Experts say Alexa's Skills and Google's Actions—essentially apps—are good ways to dabble in the space so brands will be prepared as voice proliferates.
Many voice applications are "not about directly driving [sales], but getting people to use more," says Maceda. "Meaning, 'Here are recipe suggestions for this product' geared toward getting people to use more of it. A happy byproduct: Getting people more used to engaging with your brand with voice."
'Toe in the water'
Tide's app, Stain Remover, for example, doles out advice for more than 200 types of stains. Campbell's Kitchen helps consumers choose recipes and then helps guide the cooking process. Nestlé has rolled out a "GoodNes" skill, which pairs voice cooking instructions with an online guide. The company is building out a team of employees dedicated to conversational brand engagement.
"It was an experiment to get our toe into in the water," says Nestlé digital innovation manager Josh Baillon. "It's something we're going to explore further."
Clorox doesn't have specific voice-marketing programs, but it's talking to Amazon, says Chief Marketing Officer Eric Reynolds. "We're hoping they're going to be as fair about algorithms in voice as they have been in search," he says. Those algorithms rank higher well-priced, well-reviewed items that ship with Prime.
The company is stepping up advertising on Amazon, though it says it's not aimed at improving Clorox's voice position. "We're treating it as a media investment," Reynolds says.
Amazon says the best way for a brand to be included in Alexa shopping is to have a good product that ships with Prime.
Holograms and more
"The most important thing is to get in with the appropriate business goals and investment," says VoiceLabs founder and CEO Adam Marchick. The platform provides real-time data to help developers understand how consumers use their voice applications. "There are large brands I won't name that have spent hundreds of thousands of dollars to build a voice app and have 10 users," he says.
The future of shopping won't be completely blind. Amazon debuted its Echo Show—an Alexa-powered device with a 7-inch screen—this year, and Google is reportedly building its own competitive product.
360i's Michael Dobbs, VP of SEO, says voice-search shopping might prompt a consumer to watch a video before they make a big purchase.
Tham Khai Meng, co-chairman and worldwide chief creative officer at Ogilvy, says they're thinking about how 3-D holograms or the ability to feel or smell a product using technology could factor into shopping.
But brands are still concerned about sound. "AI and voice and bots are an amazing new creative canvas for brands," says Winston Binch, chief digital officer of Deutsch North America. Deutsch launched a practice, "Great Machine," earlier this year to help brands bring creativity to technologies that use artificial intelligence. "We need to think about ... how [brands] function more as humans," says Binch, calling it "brand humanity."
Audio logos
Some experts believe Alexa's voice will give way to "brand voices" that interact with consumers on voice platforms. On Google Home, developers can choose from four voices, and some actions (like meditation and mindfulness content service Headspace) already use their own voices to interact with users.

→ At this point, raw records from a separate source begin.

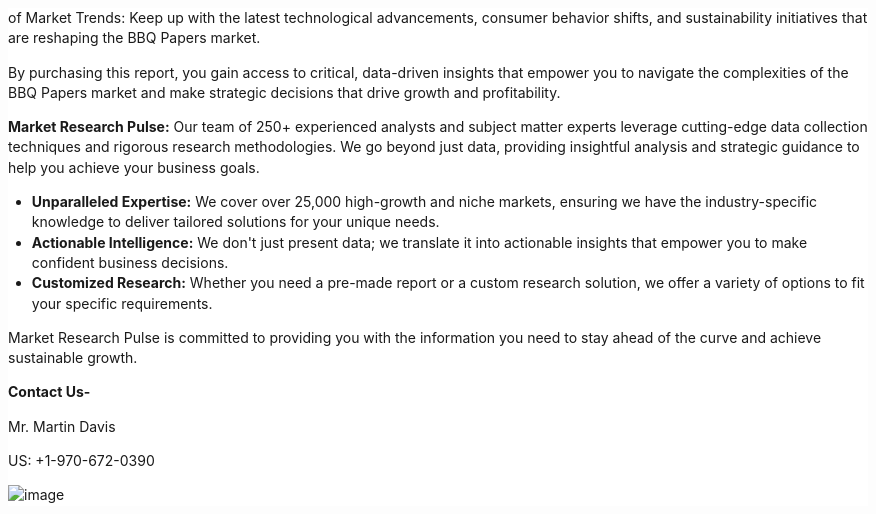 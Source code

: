 of Market Trends:</strong> Keep up with the latest technological advancements, consumer behavior shifts, and sustainability initiatives that are reshaping the BBQ Papers market.</p></li></ol><p>By purchasing this report, you gain access to critical, data-driven insights that empower you to navigate the complexities of the BBQ Papers market and make strategic decisions that drive growth and profitability.</p><p><strong>Market Research Pulse:</strong>&nbsp;Our team of 250+ experienced analysts and subject matter experts leverage cutting-edge data collection techniques and rigorous research methodologies. We go beyond just data, providing insightful analysis and strategic guidance to help you achieve your business goals.</p><ul><li><strong>Unparalleled Expertise:</strong>&nbsp;We cover over 25,000 high-growth and niche markets, ensuring we have the industry-specific knowledge to deliver tailored solutions for your unique needs.</li><li><strong>Actionable Intelligence:</strong>&nbsp;We don't just present data; we translate it into actionable insights that empower you to make confident business decisions.</li><li><strong>Customized Research:</strong>&nbsp;Whether you need a pre-made report or a custom research solution, we offer a variety of options to fit your specific requirements.</li></ul><p>Market Research Pulse is committed to providing you with the information you need to stay ahead of the curve and achieve sustainable growth.</p><p><strong>Contact Us-</strong></p><p>Mr. Martin Davis</p><p>US: +1-970-672-0390</p>
![image](https://github.com/user-attachments/assets/2a6344be-d1bd-4ef6-9162-8f90c3e369ba)
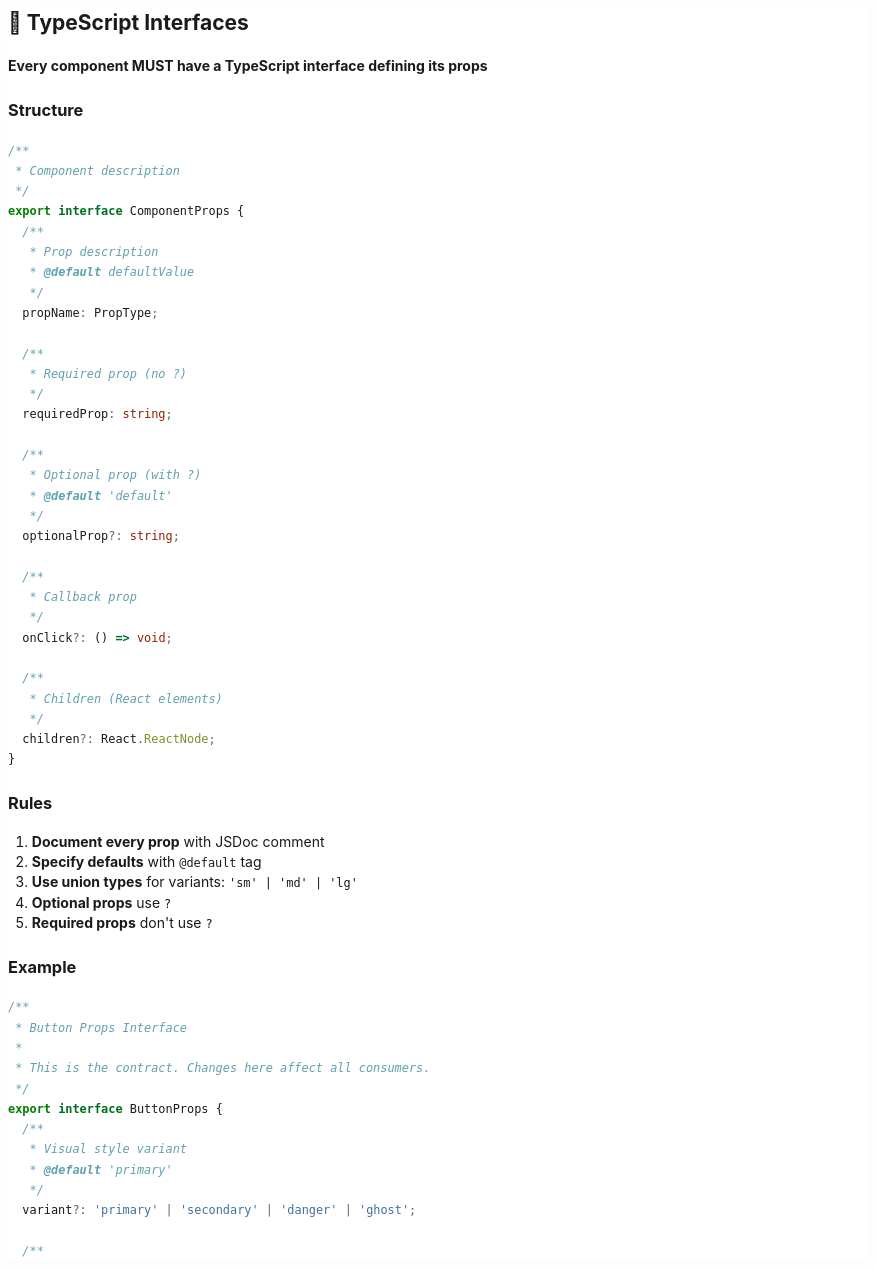 ## 📝 TypeScript Interfaces

**Every component MUST have a TypeScript interface defining its props**

### Structure

```typescript
/**
 * Component description
 */
export interface ComponentProps {
  /**
   * Prop description
   * @default defaultValue
   */
  propName: PropType;

  /**
   * Required prop (no ?)
   */
  requiredProp: string;

  /**
   * Optional prop (with ?)
   * @default 'default'
   */
  optionalProp?: string;

  /**
   * Callback prop
   */
  onClick?: () => void;

  /**
   * Children (React elements)
   */
  children?: React.ReactNode;
}
```

### Rules

1. **Document every prop** with JSDoc comment
2. **Specify defaults** with `@default` tag
3. **Use union types** for variants: `'sm' | 'md' | 'lg'`
4. **Optional props** use `?`
5. **Required props** don't use `?`

### Example

```typescript
/**
 * Button Props Interface
 *
 * This is the contract. Changes here affect all consumers.
 */
export interface ButtonProps {
  /**
   * Visual style variant
   * @default 'primary'
   */
  variant?: 'primary' | 'secondary' | 'danger' | 'ghost';

  /**
```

Binch says the next frontier will be understanding and responding with intention. If a user asked a home assistant to play some music, the AI might be able to pick up on micro-cues—maybe even knowing what kind of music depending on your mood.
Mindshare's Maceda says brands have spent billions on package design to stand out on the physical shelf and now need to find that equivalent on the voice shelf. This can range from the sound of water first bursting from a shower head for bath products, or the sound of a peanut butter jar being twisted open. Brands can even start developing audio mnemonics, or audio "logos," like the Green Giant's "ho ho ho" or the five-note Intel sound mark.